# What you are asked to do
Copy out, from the entries below, each line that holds the string "evaluation".

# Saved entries
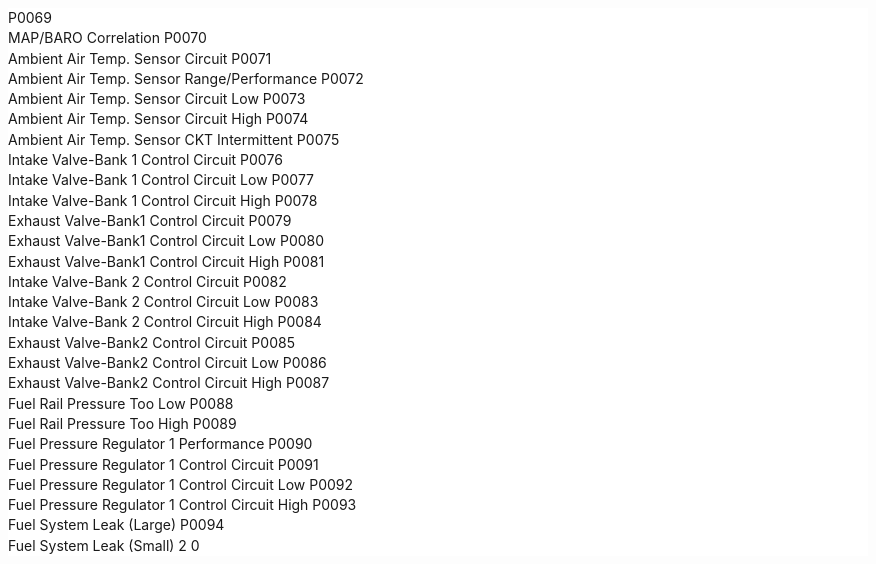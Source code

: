  P0069 	
MAP/BARO Correlation
 P0070 	
Ambient Air Temp. Sensor Circuit
 P0071 	
Ambient Air Temp. Sensor Range/Performance
 P0072 	
Ambient Air Temp. Sensor Circuit Low
 P0073 	
Ambient Air Temp. Sensor Circuit High
 P0074 	
Ambient Air Temp. Sensor CKT Intermittent
 P0075 	
Intake Valve-Bank 1 Control Circuit
 P0076 	
Intake Valve-Bank 1 Control Circuit Low
 P0077 	
Intake Valve-Bank 1 Control Circuit High
 P0078 	
Exhaust Valve-Bank1 Control Circuit
 P0079 	
Exhaust Valve-Bank1 Control Circuit Low
 P0080 	
Exhaust Valve-Bank1 Control Circuit High
 P0081 	
Intake Valve-Bank 2 Control Circuit
 P0082 	
Intake Valve-Bank 2 Control Circuit Low
 P0083 	
Intake Valve-Bank 2 Control Circuit High
 P0084 	
Exhaust Valve-Bank2 Control Circuit
 P0085 	
Exhaust Valve-Bank2 Control Circuit Low
 P0086 	
Exhaust Valve-Bank2 Control Circuit High
 P0087 	
Fuel Rail Pressure Too Low
 P0088 	
Fuel Rail Pressure Too High
 P0089 	
Fuel Pressure Regulator 1 Performance
 P0090 	
Fuel Pressure Regulator 1 Control Circuit
 P0091 	
Fuel Pressure Regulator 1 Control Circuit Low
 P0092 	
Fuel Pressure Regulator 1 Control Circuit High
 P0093 	
Fuel System Leak (Large)
 P0094 	
Fuel System Leak (Small)
2 0
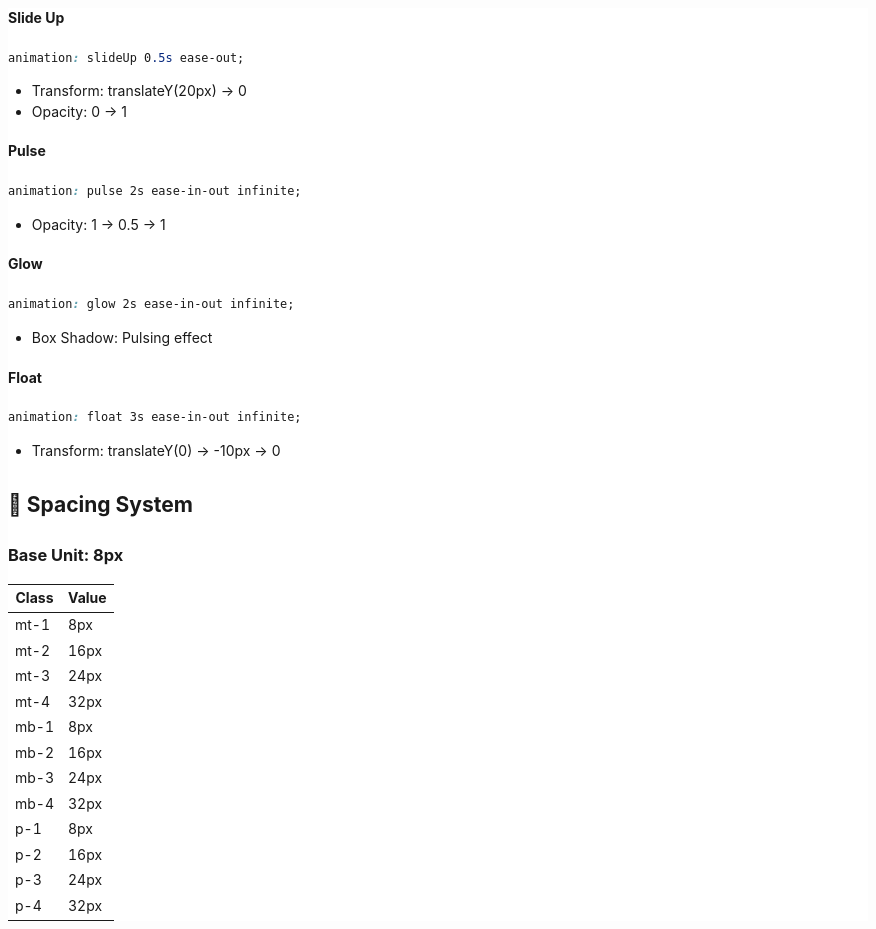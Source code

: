 #### Slide Up
```css
animation: slideUp 0.5s ease-out;
```
- Transform: translateY(20px) → 0
- Opacity: 0 → 1

#### Pulse
```css
animation: pulse 2s ease-in-out infinite;
```
- Opacity: 1 → 0.5 → 1

#### Glow
```css
animation: glow 2s ease-in-out infinite;
```
- Box Shadow: Pulsing effect

#### Float
```css
animation: float 3s ease-in-out infinite;
```
- Transform: translateY(0) → -10px → 0

## 📐 Spacing System

### Base Unit: 8px

| Class | Value |
|-------|-------|
| mt-1 | 8px |
| mt-2 | 16px |
| mt-3 | 24px |
| mt-4 | 32px |
| mb-1 | 8px |
| mb-2 | 16px |
| mb-3 | 24px |
| mb-4 | 32px |
| p-1 | 8px |
| p-2 | 16px |
| p-3 | 24px |
| p-4 | 32px |
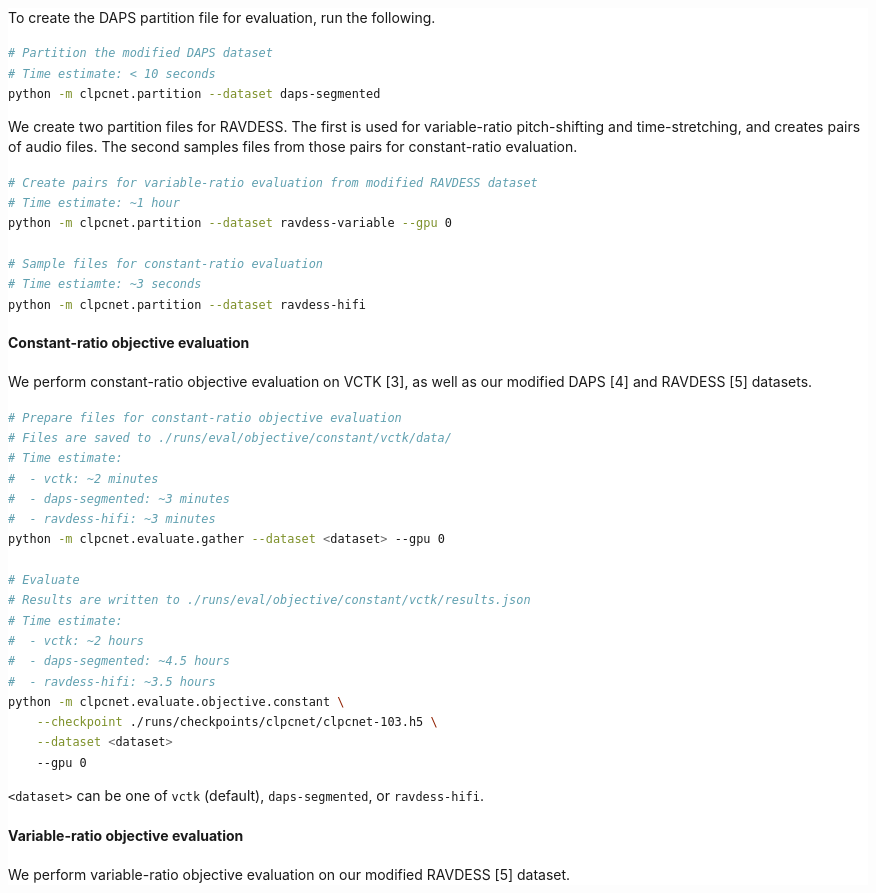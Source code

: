 To create the DAPS partition file for evaluation, run the following.

```bash
# Partition the modified DAPS dataset
# Time estimate: < 10 seconds
python -m clpcnet.partition --dataset daps-segmented
```

We create two partition files for RAVDESS. The first is used for variable-ratio
pitch-shifting and time-stretching, and creates pairs of audio files. The
second samples files from those pairs for constant-ratio evaluation.

```bash
# Create pairs for variable-ratio evaluation from modified RAVDESS dataset
# Time estimate: ~1 hour
python -m clpcnet.partition --dataset ravdess-variable --gpu 0

# Sample files for constant-ratio evaluation
# Time estiamte: ~3 seconds
python -m clpcnet.partition --dataset ravdess-hifi
```


#### Constant-ratio objective evaluation

We perform constant-ratio objective evaluation on VCTK [3], as well as our
modified DAPS [4] and RAVDESS [5] datasets.

```bash
# Prepare files for constant-ratio objective evaluation
# Files are saved to ./runs/eval/objective/constant/vctk/data/
# Time estimate:
#  - vctk: ~2 minutes
#  - daps-segmented: ~3 minutes
#  - ravdess-hifi: ~3 minutes
python -m clpcnet.evaluate.gather --dataset <dataset> --gpu 0

# Evaluate
# Results are written to ./runs/eval/objective/constant/vctk/results.json
# Time estimate:
#  - vctk: ~2 hours
#  - daps-segmented: ~4.5 hours
#  - ravdess-hifi: ~3.5 hours
python -m clpcnet.evaluate.objective.constant \
    --checkpoint ./runs/checkpoints/clpcnet/clpcnet-103.h5 \
    --dataset <dataset>
    --gpu 0
```

`<dataset>` can be one of `vctk` (default), `daps-segmented`, or
`ravdess-hifi`.


#### Variable-ratio objective evaluation

We perform variable-ratio objective evaluation on our modified RAVDESS [5]
dataset.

# Output for this task
: To create the DAPS partition file for evaluation, run the following.
second samples files from those pairs for constant-ratio evaluation.
# Create pairs for variable-ratio evaluation from modified RAVDESS dataset
# Sample files for constant-ratio evaluation
#### Constant-ratio objective evaluation
We perform constant-ratio objective evaluation on VCTK [3], as well as our
# Prepare files for constant-ratio objective evaluation
#### Variable-ratio objective evaluation
We perform variable-ratio objective evaluation on our modified RAVDESS [5]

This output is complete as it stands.